Bu nedenle, hepimiz bir an önce doğal yaşamın farkında olmak ve dünyamıza, doğaya zarar vermeyen seçimler yapmak zorundayız.
Tüm dünya bilim adamları, daha adını bile bilmediğimiz ya da bildiğimiz virüslerle uğraşırken asıl gözden kaçırdıkları virüs insan; hayvanlara, bitkilere ve genel olarak tüm doğaya en büyük zararı veren en tehlikeli virüsün “modern insan” olduğu gerçeğini kim inkâr edebilir ki…
Evet, insan!.. Doğayı kirleten, hayvanları katleden, şehirlerini inşa ederken diğer türleri yok sayıp yaşam alanlarını işgal eden bencil insan…
Dünya tarihinde, tüm canlı türlerinin % 65 ila 96’sının yok olmasına neden olan 5 kitlesel yok oluş evresi yaşanmıştır. Son birkaç yüzyıldır insan müdahalesi atmosferde ve dolayısıyla eko-sistemde dengesizlikler yaratarak, muhtemelen yaşanacak olan 6. kitlesel yok oluş sürecini hızlandırdı. Bitki ve hayvan türleri hızla yok olurken, bu zincirin bir parçası olan insan ırkı da yeryüzünden silinmekle karşı karşıya. Üstelik bunun yegâne sorumlusu da insanın ta kendisi… Tüm yaşam, en küçük ve en önemsiz görünen parçasına kadar birbirine bağlı bir zincir gibidir. Herhangi bir müdahalenin bu zincir üzerinde elbette yankıları olur. İnsanların, yaşamın kaynağı olan doğaya müdahalesi birçok komplikasyona neden oldu, olmaya devam ediyor… Doğayı ziyadesiyle rahatsız ettik!..
Aslında tabiat ana herkese yeter yetmesine de, insanoğlunun doymak bilmez hırsı ve duyarsız eylemleri nedeniyle, hayvan ve bitkiler son 60 milyon yılda olduğundan 1000 kat daha hızlı yok olmaya başladı. İnsanlar dünyada yaşayan canlıların sadece yüzde 0. 01’ini oluşturmasına rağmen, vahşi hayvanların %83’ünün, bitkilerin ise %50’sinin yok olmasına neden oldu… Bilim insanlarına göre, 21. yüzyıl boyunca her gün ortalama 100 türün nesli tükenecek. Türler tükendikçe hayatta kalmak için ihtiyacımız olan kaynaklar da elbet bir noktada tükenecek…
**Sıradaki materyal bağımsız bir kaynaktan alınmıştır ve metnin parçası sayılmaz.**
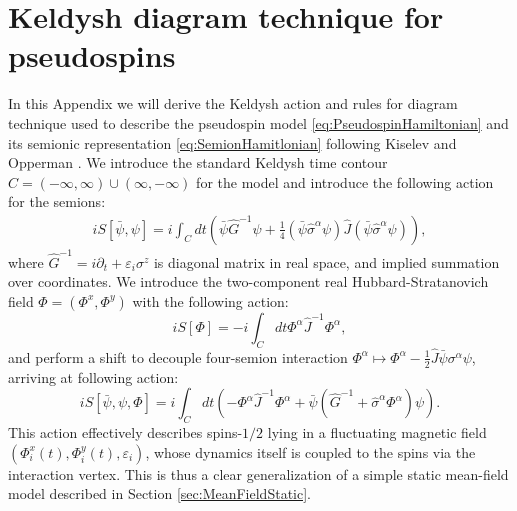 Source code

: \documentclass[twocolumn,english,prb]{revtex4-1}
\begin{document}
\section{Keldysh diagram technique for pseudospins}
\label{sec:AppendixKeldysh}
In this Appendix we will derive the Keldysh action and rules for diagram technique used to describe the pseudospin model \eqref{eq:PseudospinHamiltonian} and its semionic representation \eqref{eq:SemionHamitlonian} following Kiselev and Opperman \cite{KiselevOppermann}. We introduce the standard Keldysh time contour $C = (-\infty,\infty)\cup(\infty,-\infty)$ for the model and introduce the following action for the semions:
\begin{multline}
i S[\bar{\psi}, \psi] = i\int_C dt \left(\bar{\psi}\hat{G}^{-1}\psi+\frac{1}{4}(\bar{\psi}\hat{\sigma}^{\alpha}\psi)\hat{J}(\bar{\psi}\hat{\sigma}^{\alpha}\psi)\right),
\end{multline}
where $\hat{G}^{-1}=i\partial_{t}+\varepsilon_{i}\sigma^{z}$ is diagonal matrix in real space, and implied summation over coordinates. We introduce the two-component real Hubbard-Stratanovich field $\Phi = (\Phi^x, \Phi^y)$ with the following action:
\begin{equation}
iS[\Phi]=-i\int_{C}dt\Phi^{\alpha}\hat{J}^{-1}\Phi^{\alpha},
\end{equation}
and perform a shift to decouple four-semion interaction $\Phi^{\alpha}\mapsto\Phi^{\alpha}-\frac{1}{2}\hat{J}\bar{\psi}\sigma^{\alpha}\psi$, arriving at following action:
\begin{equation}
iS[\bar{\psi}, \psi, \Phi] = i\int_C dt\left(-\Phi^{\alpha}\hat{J}^{-1}\Phi^{\alpha}+\bar{\psi}(\hat{G}^{-1}+\hat{\sigma}^{\alpha}\Phi^{\alpha})\psi\right).
\end{equation}
This action effectively describes spins-$1/2$ lying in a fluctuating magnetic field $(\Phi_i^x(t), \Phi_i^y(t), \varepsilon_i)$, whose dynamics itself is coupled to the spins via the interaction vertex. This is thus a clear generalization of a simple static mean-field model described in Section \ref{sec:MeanFieldStatic}.
\end{document}
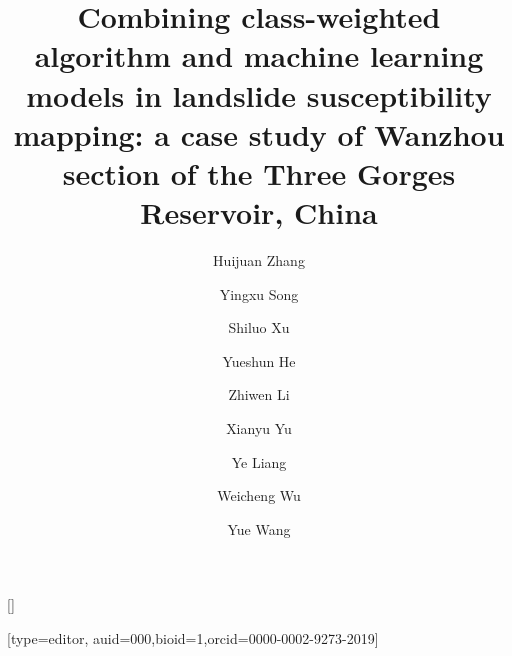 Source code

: \documentclass[a4paper,fleqn]{cas-sc}
\begin{document}
\let\WriteBookmarks\relax
\def\floatpagepagefraction{1}
\def\textpagefraction{.001}

\title [mode = title]{Combining class-weighted algorithm and machine learning models in landslide susceptibility mapping: a case study of Wanzhou section of the Three Gorges Reservoir, China}

\author[1,2]{Huijuan Zhang}[]

\author[3]{Yingxu Song} [type=editor,
auid=000,bioid=1,orcid=0000-0002-9273-2019]

\author[4]{Shiluo Xu}

\author[5]{Yueshun He}

\author[6]{Zhiwen Li}

\author[7]{Xianyu Yu}

\author[8]{Ye Liang}

\author[1]{Weicheng Wu}

\author[2]{Yue Wang}

\address[1]{Key Lab of Digital Land and Resources and Faculty of Earth Sciences, East China University of Technology, Nanchang, 330013, Jiangxi, China}
\address[2]{School of Earth Sciences, East China University of Technology, Nanchang, Jiangxi Province 330013, China}
\address[3]{Jiangxi Engineering Laboratory on Radioactive Geoscience and Big Data Technology, School of Information and Engineering, East China University of Technology, Nanchang, 330013, Jiangxi, China; yxsong@ecut.edu.cn}
\address[4]{School of Information Engineering, Huzhou University, Huzhou 313000, China; xushiluo@163.com} 
\address[5]{East China University of Technology, Nanchang, 330013, Jiangxi, China; heys@ecut.edu.cn} 
\address[6]{School of Environmental and Chemical Engineering, Foshan University, Foshan, 528000, China; lizw1982@163.com} 
\address[7]{School of Civil Engineering, Architecture and Environment, Hubei University of Technology, Wuhan, Hubei Province 430074, China; yuxianyu@hbut.edu.cn} 
\address[8]{Jiangxi Engineering Technology Research Center of Nuclear Geoscience Data Science and System, East China University of Technology, Nanchang, 330013, Jiangxi, China; liangye@ecut.edu.cn} 
\address[1]{Key Lab of Digital Land and Resources and Faculty of Earth Sciences, East China University of Technology, Nanchang, 330013, Jiangxi, China; wuwch@ecut.edu.cn/wuwc030903@sina.com} 
\address[2]{School of Earth Sciences, East China University of Technology, Nanchang, Jiangxi Province 330013, China; 2020210058@ecut.edu.cn} 
\end{document}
Yaşanan hava kirliliği, büyük orman yangınları ve daha nice felaketler nedeniyle ekolojik sorunlar ve doğa bilinci tüm dünyanın gündeminde olması gereken birincil konudur. Bu anlamda hem bireysel hem de toplumsal olarak ciddi bir değişime, dönüşüme ihtiyacımız olduğu açık…”
Peki, doğayı korumaya, kötüye giden gidişatı tersine çevirmeye yardımcı olacak bireysel ve toplumsal bazda ne gibi adımlar atılmalı, ne tür seçimler yapılmalı?..
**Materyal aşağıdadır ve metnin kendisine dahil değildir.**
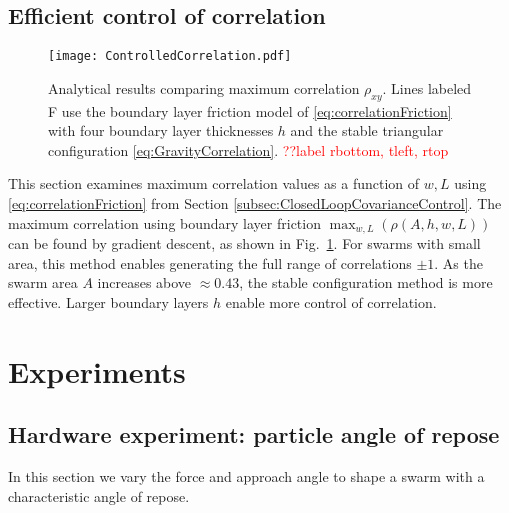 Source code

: \subsection{Efficient control of correlation}
\begin{figure}
\begin{center}
	\texttt{[image: ControlledCorrelation.pdf]}
\end{center}
\vspace{-1em}
\caption{\label{fig:ControlledCorrelation}
Analytical results comparing maximum correlation $\rho_{xy}$. Lines labeled \textsf{F} use the boundary layer friction model of \eqref{eq:correlationFriction} with four boundary layer thicknesses $h$ and the stable triangular configuration \eqref{eq:GravityCorrelation}.
\textcolor{red}{??label rbottom, tleft, rtop}
}\end{figure}

This section examines maximum correlation values as a function of  $w,L$ using \eqref{eq:correlationFriction}
from Section  \ref{subsec:ClosedLoopCovarianceControl}. 
The maximum correlation using boundary layer friction $\displaystyle  \max_{w,L} \left( \rho(A,h,w,L) \right)$ can be found by gradient descent, as shown in Fig.~\ref{fig:ControlledCorrelation}. 
For swarms with small area, this method enables generating the full range of correlations $\pm 1$. %
  As  the swarm area $A$ increases above $\approx 0.43$, the stable configuration method is more effective.
Larger boundary layers $h$ enable more control of correlation.





\section{Experiments}\label{sec:Experiments}

\subsection{Hardware experiment: particle angle of repose}
In this section we vary the force and approach angle to shape a swarm with a characteristic angle of repose.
Bunu burada yazmayacağım. Doğayı korumaya, kötüye giden gidişatı tersine çevirmenin neler olduğunu, neler yapılması gerektiğini herkes benden iyi biliyor. Ama şöyle başlayabiliriz işe. Önce başta en yetkililer olmak üzere herkes kendi kapısının önünü temizlesin…
Son cümlelerim şöyle; ciğerlerimizin yanıp tükendiği şu son günler için dostlarım…
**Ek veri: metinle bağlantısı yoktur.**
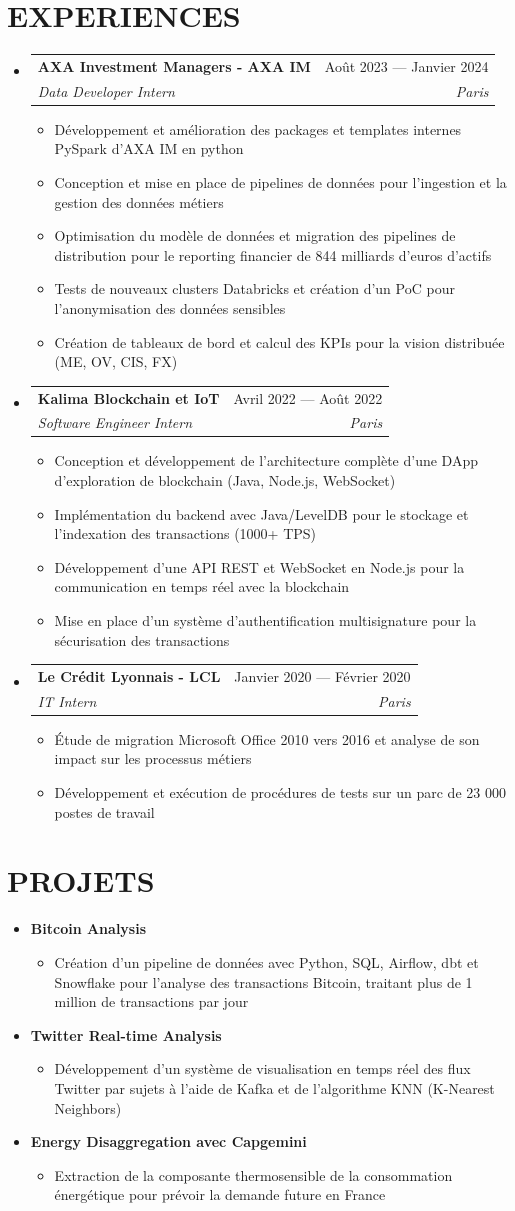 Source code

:\documentclass[11pt,a4paper]{article}
\makeatletter
\newcommand{\resumeItem}[1]{
  \item\footnotesize{
    {#1 \vspace{-1pt}}
  }
}
\newcommand{\resumeSubheading}[4]{
  \vspace{2pt}\item
    \begin{tabular*}{\textwidth}[t]{l@{\extracolsep{\fill}}r}
      {\footnotesize\textbf{#1}} & {\footnotesize#2} \\
      {\footnotesize\textit{#3}} & {\footnotesize\textit{#4}} \\
    \end{tabular*}\vspace{2pt}
}
\newcommand{\resumeProjectHeading}[2]{
  \item
  {\footnotesize#1} \hfill {#2}
}
\newcommand{\resumeSubHeadingListStart}{\begin{itemize}[leftmargin=0in, label={}]}
\newcommand{\resumeSubHeadingListEnd}{\end{itemize}}
\newcommand{\resumeItemListStart}{\begin{itemize}[label={\textbullet}]}
\newcommand{\resumeItemListEnd}{\end{itemize}\vspace{0pt}}
\makeatother
\begin{document}
\section{EXPERIENCES}
\resumeSubHeadingListStart
    \resumeSubheading
      {AXA Investment Managers - AXA IM}{Août 2023 --- Janvier 2024}
      {Data Developer Intern}{Paris}
      \resumeItemListStart
        \resumeItem{Développement et amélioration des packages et templates internes PySpark d'AXA IM en python}
        \resumeItem{Conception et mise en place de pipelines de données pour l'ingestion et la gestion des données métiers}
        \resumeItem{Optimisation du modèle de données et migration des pipelines de distribution pour le reporting financier de 844 milliards d'euros d'actifs}
        \resumeItem{Tests de nouveaux clusters Databricks et création d'un PoC pour l'anonymisation des données sensibles}
        \resumeItem{Création de tableaux de bord et calcul des KPIs pour la vision distribuée (ME, OV, CIS, FX)}
      \resumeItemListEnd
    \resumeSubheading
      {Kalima Blockchain et IoT}{Avril 2022 --- Août 2022}
      {Software Engineer Intern}{Paris}
      \resumeItemListStart
        \resumeItem{Conception et développement de l'architecture complète d'une DApp d'exploration de blockchain (Java, Node.js, WebSocket)}
        \resumeItem{Implémentation du backend avec Java/LevelDB pour le stockage et l'indexation des transactions (1000+ TPS)}
        \resumeItem{Développement d'une API REST et WebSocket en Node.js pour la communication en temps réel avec la blockchain}
        \resumeItem{Mise en place d'un système d'authentification multisignature pour la sécurisation des transactions}
      \resumeItemListEnd
    \resumeSubheading
      {Le Crédit Lyonnais - LCL}{Janvier 2020 --- Février 2020}
      {IT Intern}{Paris}
      \resumeItemListStart
        \resumeItem{Étude de migration Microsoft Office 2010 vers 2016 et analyse de son impact sur les processus métiers}
        \resumeItem{Développement et exécution de procédures de tests sur un parc de 23 000 postes de travail}
      \resumeItemListEnd
  \resumeSubHeadingListEnd

\section{PROJETS}
\resumeSubHeadingListStart
    \resumeProjectHeading
      {\textbf{Bitcoin Analysis}} {}
      \resumeItemListStart
        \resumeItem{Création d'un pipeline de données avec Python, SQL, Airflow, dbt et Snowflake pour l'analyse des transactions Bitcoin, traitant plus de 1 million de transactions par jour}
      \resumeItemListEnd
    \resumeProjectHeading
      {\textbf{Twitter Real-time Analysis}} {}
      \resumeItemListStart
        \resumeItem{Développement d'un système de visualisation en temps réel des flux Twitter par sujets à l'aide de Kafka et de l'algorithme KNN (K-Nearest Neighbors)}
      \resumeItemListEnd
    \resumeProjectHeading
      {\textbf{Energy Disaggregation avec Capgemini}} {}
      \resumeItemListStart
        \resumeItem{Extraction de la composante thermosensible de la consommation énergétique pour prévoir la demande future en France}
      \resumeItemListEnd
\resumeSubHeadingListEnd
\end{document}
‘Ömrüm yetene kadar doğanın, tabiatın, doğal yaşamın safında ve onun afet olarak bize yaşatacaklarına hak vererek ömrümü sürdürüp, günü geldiğinde göç edeceğim. Canlı canlı yanan hayvanların, alev almış tek bir yaprağın intikamını ben de dâhil, bizden alacağı günü, elbet göreceğiz…’
Neyse ömür bitmeden bir veda gerekir…
Nice uzun ömürleriniz olsun, sağlıklı, sevgi dolu, mutlu, mesut sevdiklerinizle geçen güzellikler dolu…
Bu mübarek Cuma gününü ve de ömür takviminiz den düşecek olan her gün sağlık, bereket, sevgi ve huzur getirsin sizlere… Allah’ın rahmeti ve bereketi Mübarek Cuma gününün hayrı üzerine olsun.
Ettiğiniz her dua derdinize deva, sağlığınıza şifa, gözünüze nur, gönlünüze huzur, ailenize ve sevdiklerinize huzur getirsin.
Kalpler imanla, gönüller huzurla dolsun. Saadetler hepimizin olsun. Ne kurulan bağlar bozulsun ne de dostlar unutulsun…
Sevgiyle, sevdiklerinizle tüm kirlenmişliklerden uzak, mutlu gülen bir yüzle, sevin, sevilin, hayat sevince güzel ve diyelim her bir cümleye; atalarımızdan emanet aldığımız bu Vatanın sahipleri yalnızca bu Vatanı karşılıksız seve bilenlerdir…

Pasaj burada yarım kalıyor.